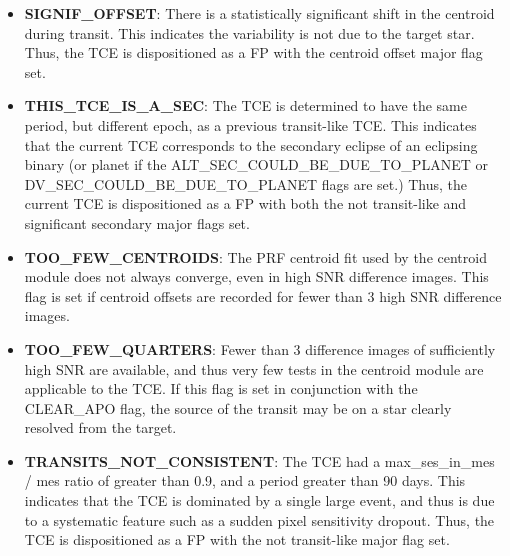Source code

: \begin{itemize}
\item[] \textbf{SIGNIF\_OFFSET}: There is a statistically significant shift in the centroid during transit. This indicates the variability is not due to the target star. Thus, the TCE is dispositioned as a FP with the centroid offset major flag set.
\item[] \textbf{THIS\_TCE\_IS\_A\_SEC}: The TCE is determined to have the same period, but different epoch, as a previous transit-like TCE. This indicates that the current TCE corresponds to the secondary eclipse of an eclipsing binary (or planet if the ALT\_SEC\_COULD\_BE\_DUE\_TO\_PLANET or DV\_SEC\_COULD\_BE\_DUE\_TO\_PLANET flags are set.) Thus, the current TCE is dispositioned as a FP with both the not transit-like and significant secondary major flags set.
\item[] \textbf{TOO\_FEW\_CENTROIDS}: The PRF centroid fit used by the centroid module does not always converge, even in high SNR difference images. This flag is set if centroid offsets are recorded for fewer than 3 high SNR difference images.
\item[] \textbf{TOO\_FEW\_QUARTERS}: Fewer than 3 difference images of sufficiently high SNR are available, and thus very few tests in the centroid module are applicable to the TCE. If this flag is set in conjunction with the CLEAR\_APO flag, the source of the transit may be on a star clearly resolved from the target.
\item[] \textbf{TRANSITS\_NOT\_CONSISTENT}: The TCE had a max\_ses\_in\_mes / mes ratio of greater than 0.9, and a period greater than 90 days. This indicates that the TCE is dominated by a single large event, and thus is due to a systematic feature such as a sudden pixel sensitivity dropout. Thus, the TCE is dispositioned as a FP with the not transit-like major flag set.
\end{itemize}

## ACTION ITEM
Your answer must consist solely of the lines from the one containing "transit-like major flag set." through the last line of the entries, reproduced exactly.

## ANSWER SPACE
\item[] \textbf{TRANSITS\_NOT\_CONSISTENT}: The TCE had a max\_ses\_in\_mes / mes ratio of greater than 0.9, and a period greater than 90 days. This indicates that the TCE is dominated by a single large event, and thus is due to a systematic feature such as a sudden pixel sensitivity dropout. Thus, the TCE is dispositioned as a FP with the not transit-like major flag set.
\end{itemize}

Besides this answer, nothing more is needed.